Yo rechazo a ser feliz si serlo implica gozar de la paz que tienen los muertos, sin preocupaciones ni angustias, sin nada que me incomode, empotrado en el granito de un corazón duro que no siente ni vibra ante el dolor de la tragedia de una humanidad castigada por el hambre y la violencia. Rehúso a la felicidad que consiste en asegurarme mi sobrevivencia con toda clase de resortes económicos, sin importar los medios para tener dinero y decirme: “qué bien, ya puedo descansar tranquilo; tengo mis graneros llenos y puedo aguantar los próximos cien inviernos.
La felicidad es generosidad sin límites, misericordia y paciencia sin límites, un vivir pendiente del bien que puedo hacer a los que son mi próximo y un saber vivir en el presente.
La felicidad deja atrás el pasado y no se preocupa obsesivamente por el futuro y sabe controlar sus miedos, ahuyentando los fantasmas creados por nuestros deseos ocultos y los traumas que arrastramos de muchos años.
La felicidad consiste en un contentarte con poco, con lo necesario para vivir, sabiendo poner en la balanza de la vida el mayor peso en los valores espirituales que no pasan nunca, y en segundo lugar todo lo que es un medio para vivir, y no un fin en sí mismo.

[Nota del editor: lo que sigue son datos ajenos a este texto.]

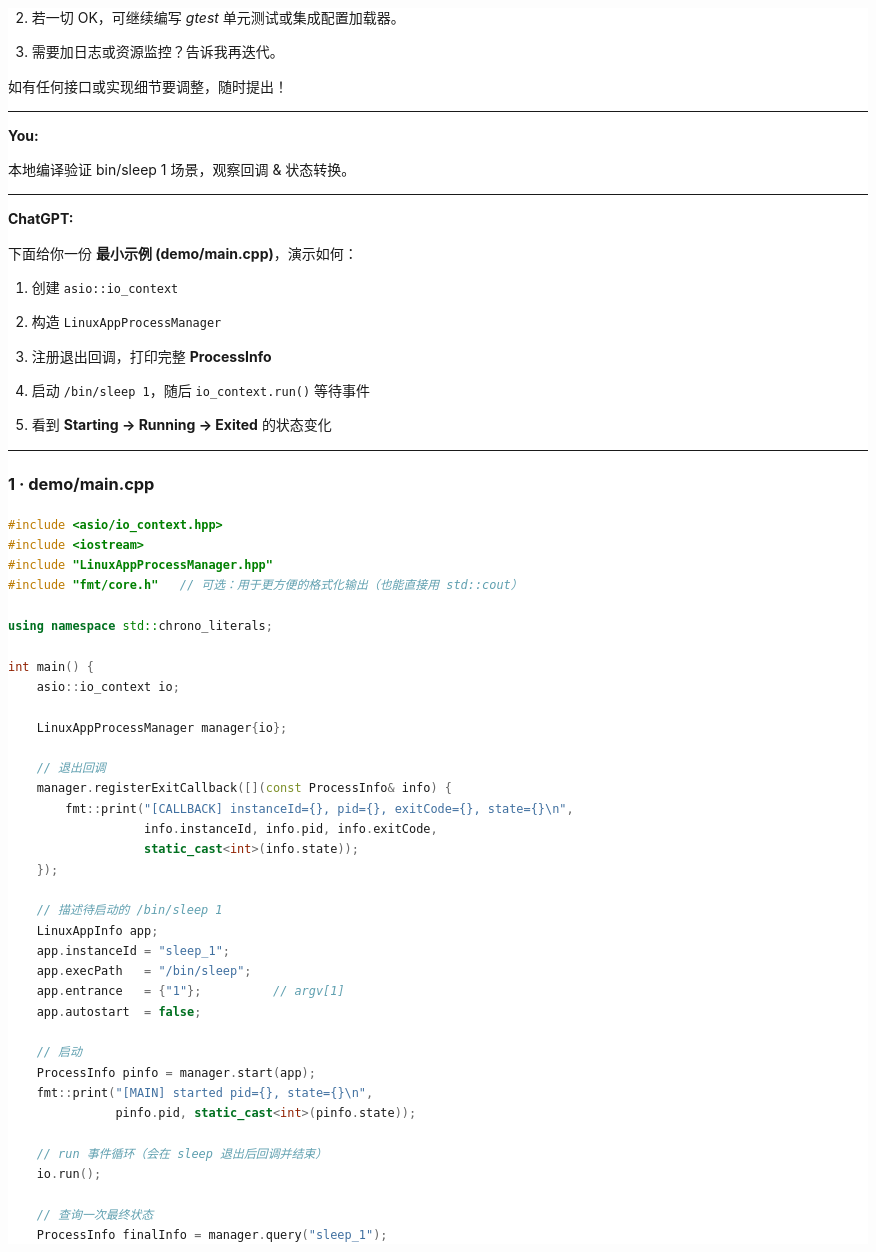 2. 若一切 OK，可继续编写 _gtest_ 单元测试或集成配置加载器。
    
3. 需要加日志或资源监控？告诉我再迭代。
    

如有任何接口或实现细节要调整，随时提出！

* * *

**You:**

本地编译验证 bin/sleep 1 场景，观察回调 & 状态转换。

* * *

**ChatGPT:**

下面给你一份 **最小示例 (demo/main.cpp)**，演示如何：

1. 创建 `asio::io_context`
    
2. 构造 `LinuxAppProcessManager`
    
3. 注册退出回调，打印完整 **ProcessInfo**
    
4. 启动 `/bin/sleep 1`，随后 `io_context.run()` 等待事件
    
5. 看到 **Starting → Running → Exited** 的状态变化
    

* * *

### 1 · demo/main.cpp

```cpp
#include <asio/io_context.hpp>
#include <iostream>
#include "LinuxAppProcessManager.hpp"
#include "fmt/core.h"   // 可选：用于更方便的格式化输出（也能直接用 std::cout）

using namespace std::chrono_literals;

int main() {
    asio::io_context io;

    LinuxAppProcessManager manager{io};

    // 退出回调
    manager.registerExitCallback([](const ProcessInfo& info) {
        fmt::print("[CALLBACK] instanceId={}, pid={}, exitCode={}, state={}\n",
                   info.instanceId, info.pid, info.exitCode,
                   static_cast<int>(info.state));
    });

    // 描述待启动的 /bin/sleep 1
    LinuxAppInfo app;
    app.instanceId = "sleep_1";
    app.execPath   = "/bin/sleep";
    app.entrance   = {"1"};          // argv[1]
    app.autostart  = false;

    // 启动
    ProcessInfo pinfo = manager.start(app);
    fmt::print("[MAIN] started pid={}, state={}\n",
               pinfo.pid, static_cast<int>(pinfo.state));

    // run 事件循环（会在 sleep 退出后回调并结束）
    io.run();

    // 查询一次最终状态
    ProcessInfo finalInfo = manager.query("sleep_1");
```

La felicidad tiene que ver con aguantar con serenidad los golpes de la vida, seguir adelante y permanecer anclado en el amor a Dios en primer lugar y al próximo como a uno mismo, sabiendo que todo pasa, nada es absoluto, solo el Señor y el cielo que nos aguarda.
La felicidad tiene que ver con vivir cada día como si fuera el último, consagrado a crecer integralmente, dejando fuera toda mediocridad y adorando al Eterno Padre, que nos manda a ser perfectos como Él lo es.
La felicidad tiene que ver con seguir un camino, siempre el más estrecho, el del esfuerzo y del sacrificio, el de Cristo el Amor Encarnado, con quien seremos invencibles a todo desánimo y fatalismo.